§ **Problem description**: Copy the records below exactly, leaving out every picture.

§ **Data to use**:
==============================
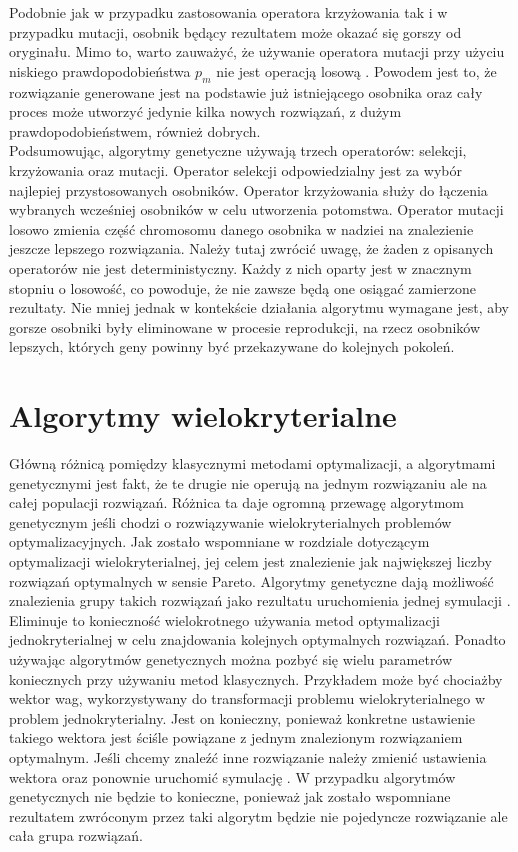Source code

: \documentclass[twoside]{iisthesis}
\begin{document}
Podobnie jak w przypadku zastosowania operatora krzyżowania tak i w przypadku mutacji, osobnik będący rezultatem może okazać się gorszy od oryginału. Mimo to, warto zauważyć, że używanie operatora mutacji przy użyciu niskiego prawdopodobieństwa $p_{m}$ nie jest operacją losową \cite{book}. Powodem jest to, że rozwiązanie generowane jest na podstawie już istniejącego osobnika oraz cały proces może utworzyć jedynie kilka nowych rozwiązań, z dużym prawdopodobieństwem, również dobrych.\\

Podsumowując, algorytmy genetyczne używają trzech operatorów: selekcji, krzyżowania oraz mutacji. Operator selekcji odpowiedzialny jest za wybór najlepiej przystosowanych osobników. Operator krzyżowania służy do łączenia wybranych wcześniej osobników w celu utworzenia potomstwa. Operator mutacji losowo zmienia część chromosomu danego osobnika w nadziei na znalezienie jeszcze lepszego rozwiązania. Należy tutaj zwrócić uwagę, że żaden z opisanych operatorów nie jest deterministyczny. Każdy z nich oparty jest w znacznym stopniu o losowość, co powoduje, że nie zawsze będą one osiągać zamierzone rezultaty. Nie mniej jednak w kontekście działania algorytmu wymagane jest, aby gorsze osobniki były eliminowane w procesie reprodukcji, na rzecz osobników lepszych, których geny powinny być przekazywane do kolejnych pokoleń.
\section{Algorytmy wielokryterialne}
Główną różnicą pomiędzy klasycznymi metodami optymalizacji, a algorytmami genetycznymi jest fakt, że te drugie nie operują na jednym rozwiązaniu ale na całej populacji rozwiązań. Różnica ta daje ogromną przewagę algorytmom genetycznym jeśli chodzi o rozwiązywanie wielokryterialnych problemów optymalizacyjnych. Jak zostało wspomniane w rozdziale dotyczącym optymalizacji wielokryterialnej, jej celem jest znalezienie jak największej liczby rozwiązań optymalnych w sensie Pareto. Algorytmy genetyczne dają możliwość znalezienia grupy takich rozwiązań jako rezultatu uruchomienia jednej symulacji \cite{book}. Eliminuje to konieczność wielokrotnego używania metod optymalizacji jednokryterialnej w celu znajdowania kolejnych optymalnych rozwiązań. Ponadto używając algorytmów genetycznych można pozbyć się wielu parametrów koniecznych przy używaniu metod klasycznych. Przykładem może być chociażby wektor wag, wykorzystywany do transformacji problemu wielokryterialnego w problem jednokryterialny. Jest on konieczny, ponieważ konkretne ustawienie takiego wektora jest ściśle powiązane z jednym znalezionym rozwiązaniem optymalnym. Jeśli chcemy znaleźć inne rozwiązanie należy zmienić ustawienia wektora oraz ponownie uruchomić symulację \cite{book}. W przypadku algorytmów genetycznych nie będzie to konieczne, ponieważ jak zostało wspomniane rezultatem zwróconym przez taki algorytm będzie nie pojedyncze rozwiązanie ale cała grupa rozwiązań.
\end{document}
==============================
§ **Exercise answer**:
Source code

: \documentclass[twoside]{iisthesis}
\begin{document}
Podobnie jak w przypadku zastosowania operatora krzyżowania tak i w przypadku mutacji, osobnik będący rezultatem może okazać się gorszy od oryginału. Mimo to, warto zauważyć, że używanie operatora mutacji przy użyciu niskiego prawdopodobieństwa $p_{m}$ nie jest operacją losową \cite{book}. Powodem jest to, że rozwiązanie generowane jest na podstawie już istniejącego osobnika oraz cały proces może utworzyć jedynie kilka nowych rozwiązań, z dużym prawdopodobieństwem, również dobrych.\\

Podsumowując, algorytmy genetyczne używają trzech operatorów: selekcji, krzyżowania oraz mutacji. Operator selekcji odpowiedzialny jest za wybór najlepiej przystosowanych osobników. Operator krzyżowania służy do łączenia wybranych wcześniej osobników w celu utworzenia potomstwa. Operator mutacji losowo zmienia część chromosomu danego osobnika w nadziei na znalezienie jeszcze lepszego rozwiązania. Należy tutaj zwrócić uwagę, że żaden z opisanych operatorów nie jest deterministyczny. Każdy z nich oparty jest w znacznym stopniu o losowość, co powoduje, że nie zawsze będą one osiągać zamierzone rezultaty. Nie mniej jednak w kontekście działania algorytmu wymagane jest, aby gorsze osobniki były eliminowane w procesie reprodukcji, na rzecz osobników lepszych, których geny powinny być przekazywane do kolejnych pokoleń.
\section{Algorytmy wielokryterialne}
Główną różnicą pomiędzy klasycznymi metodami optymalizacji, a algorytmami genetycznymi jest fakt, że te drugie nie operują na jednym rozwiązaniu ale na całej populacji rozwiązań. Różnica ta daje ogromną przewagę algorytmom genetycznym jeśli chodzi o rozwiązywanie wielokryterialnych problemów optymalizacyjnych. Jak zostało wspomniane w rozdziale dotyczącym optymalizacji wielokryterialnej, jej celem jest znalezienie jak największej liczby rozwiązań optymalnych w sensie Pareto. Algorytmy genetyczne dają możliwość znalezienia grupy takich rozwiązań jako rezultatu uruchomienia jednej symulacji \cite{book}. Eliminuje to konieczność wielokrotnego używania metod optymalizacji jednokryterialnej w celu znajdowania kolejnych optymalnych rozwiązań. Ponadto używając algorytmów genetycznych można pozbyć się wielu parametrów koniecznych przy używaniu metod klasycznych. Przykładem może być chociażby wektor wag, wykorzystywany do transformacji problemu wielokryterialnego w problem jednokryterialny. Jest on konieczny, ponieważ konkretne ustawienie takiego wektora jest ściśle powiązane z jednym znalezionym rozwiązaniem optymalnym. Jeśli chcemy znaleźć inne rozwiązanie należy zmienić ustawienia wektora oraz ponownie uruchomić symulację \cite{book}. W przypadku algorytmów genetycznych nie będzie to konieczne, ponieważ jak zostało wspomniane rezultatem zwróconym przez taki algorytm będzie nie pojedyncze rozwiązanie ale cała grupa rozwiązań.
\end{document}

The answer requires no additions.